Give and take

Earlier this week, the Globe and Mail published a collection of people’s insights on having cancer.  Were I asked, this is what I’d have said.

For me, cancer’s biggest challenges have been giving so much less and taking so much more than before. From day-to-day help, emotional support, and financial assistance, I have been blessed with a loyal and generous social network.

This shift is oddly unsettling because I’m not so used to relying on others. Before I met J., I managed on my own for years, supporting myself while parenting a dog or two. I didn’t need much help then, and I supported other people as I was able. And as a psychologist, I supported people at work too. I have always encouraged others to do the needing.

I have a lot less energy to give to others now, although I do what I can. I can still listen, although my attention span is shorter (and no 3 a.m. crises please). I can’t babysit ’til the wee hours or walk your dog. With less to give to clients, I see fewer of them so I can be attentive when I do.

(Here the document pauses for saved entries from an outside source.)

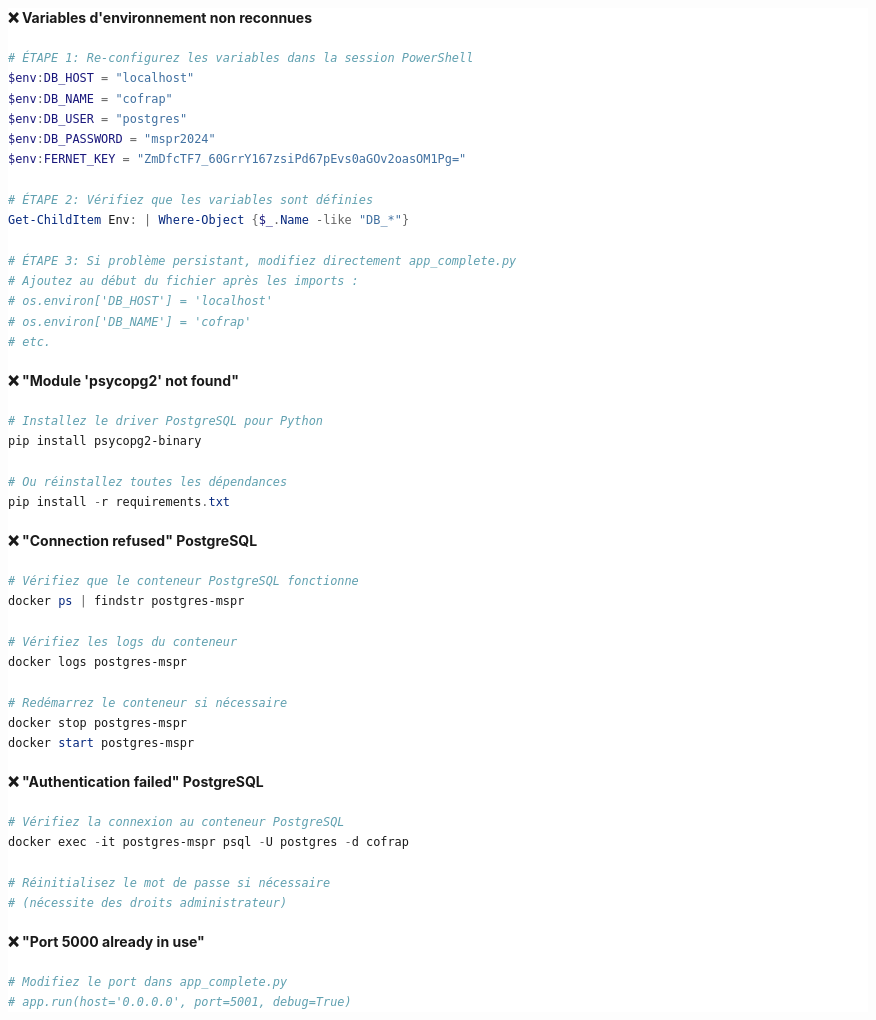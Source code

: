 #### **❌ Variables d'environnement non reconnues**
```powershell
# ÉTAPE 1: Re-configurez les variables dans la session PowerShell
$env:DB_HOST = "localhost"
$env:DB_NAME = "cofrap"
$env:DB_USER = "postgres"
$env:DB_PASSWORD = "mspr2024"
$env:FERNET_KEY = "ZmDfcTF7_60GrrY167zsiPd67pEvs0aGOv2oasOM1Pg="

# ÉTAPE 2: Vérifiez que les variables sont définies
Get-ChildItem Env: | Where-Object {$_.Name -like "DB_*"}

# ÉTAPE 3: Si problème persistant, modifiez directement app_complete.py
# Ajoutez au début du fichier après les imports :
# os.environ['DB_HOST'] = 'localhost'
# os.environ['DB_NAME'] = 'cofrap'
# etc.
```

#### **❌ "Module 'psycopg2' not found"**
```powershell
# Installez le driver PostgreSQL pour Python
pip install psycopg2-binary

# Ou réinstallez toutes les dépendances
pip install -r requirements.txt
```

#### **❌ "Connection refused" PostgreSQL**
```powershell
# Vérifiez que le conteneur PostgreSQL fonctionne
docker ps | findstr postgres-mspr

# Vérifiez les logs du conteneur
docker logs postgres-mspr

# Redémarrez le conteneur si nécessaire
docker stop postgres-mspr
docker start postgres-mspr
```

#### **❌ "Authentication failed" PostgreSQL**
```powershell
# Vérifiez la connexion au conteneur PostgreSQL
docker exec -it postgres-mspr psql -U postgres -d cofrap

# Réinitialisez le mot de passe si nécessaire
# (nécessite des droits administrateur)
```

#### **❌ "Port 5000 already in use"**
```powershell
# Modifiez le port dans app_complete.py
# app.run(host='0.0.0.0', port=5001, debug=True)
```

I’ve been tormented by how much I need to take now. I’m terrible at asking for help, but since my cancer diagnosis, I have to, a lot. I admire others–J. included–who can seek help when they need it without the guilt or discomfort that I often feel. These people know things will balance out in the end.  They will, won’t they?

Cartoon of woman vacuuming with broad smile.

Note joyful expression.

Who has borne the brunt of these changes? J., of course. Nothing feels worse than greeting J. after her long, hard work day, knowing she’ll have to walk the dog because I’m not up to it. Or leaving dirty dishes in the sink or not making dinner because I lost steam that afternoon. Or watching her clean the house on the weekend so I can save my limited energy. She actually thanks me for walking the dog so she can clean. What’s wrong with that picture?

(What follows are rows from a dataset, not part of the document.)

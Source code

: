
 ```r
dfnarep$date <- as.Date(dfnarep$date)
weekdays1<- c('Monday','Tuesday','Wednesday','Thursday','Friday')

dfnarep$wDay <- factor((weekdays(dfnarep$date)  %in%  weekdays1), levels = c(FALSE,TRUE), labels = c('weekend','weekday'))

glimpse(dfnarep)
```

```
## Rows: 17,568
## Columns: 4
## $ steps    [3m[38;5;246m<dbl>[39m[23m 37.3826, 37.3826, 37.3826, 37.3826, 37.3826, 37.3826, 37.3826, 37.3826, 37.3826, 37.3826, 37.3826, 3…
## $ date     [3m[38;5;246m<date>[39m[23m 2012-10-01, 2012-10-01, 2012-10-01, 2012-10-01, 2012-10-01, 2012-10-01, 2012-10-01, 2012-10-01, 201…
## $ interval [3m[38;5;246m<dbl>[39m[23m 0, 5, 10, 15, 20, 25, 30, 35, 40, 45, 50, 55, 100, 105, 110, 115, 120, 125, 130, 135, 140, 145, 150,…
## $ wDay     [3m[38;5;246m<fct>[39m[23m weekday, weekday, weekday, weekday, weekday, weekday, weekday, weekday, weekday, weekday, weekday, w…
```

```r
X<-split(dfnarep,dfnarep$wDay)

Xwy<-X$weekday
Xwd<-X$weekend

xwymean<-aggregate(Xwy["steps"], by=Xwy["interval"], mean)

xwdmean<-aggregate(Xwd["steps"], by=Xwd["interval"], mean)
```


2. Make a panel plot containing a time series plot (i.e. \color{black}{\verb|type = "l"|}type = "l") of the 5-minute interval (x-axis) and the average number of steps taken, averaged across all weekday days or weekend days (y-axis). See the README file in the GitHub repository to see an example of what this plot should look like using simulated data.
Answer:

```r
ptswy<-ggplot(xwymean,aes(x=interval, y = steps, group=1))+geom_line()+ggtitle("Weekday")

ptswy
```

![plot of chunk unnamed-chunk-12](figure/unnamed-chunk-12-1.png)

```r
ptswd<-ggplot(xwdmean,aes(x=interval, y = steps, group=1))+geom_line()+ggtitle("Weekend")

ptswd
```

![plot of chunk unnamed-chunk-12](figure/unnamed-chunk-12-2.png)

J. always did more than her share, but our role imbalance has become much more pronounced since my leukemia diagnosis. Somehow she has picked up the slack–and I can assure you there’s a lot of it–without resentment or frustration. She supports our family singlehandedly, and not just financially. In exchange, I offer the odd errand run or emptied dishwasher or laundry load (often forgotten in the dryer) and, I hope, listening ear. I thank God for the other people in her life who support her since she has so much on her plate.

Will I ever adjust to these shifts in my relationships? I really hope so, because it’s wearying to feel so indebted all the time. I remind myself how good it feels to be asked for help. Or maybe I’m just deluding myself and I was always this needy and demanding. If so, please don’t tell me; let me hold on to my distorted recollection for now.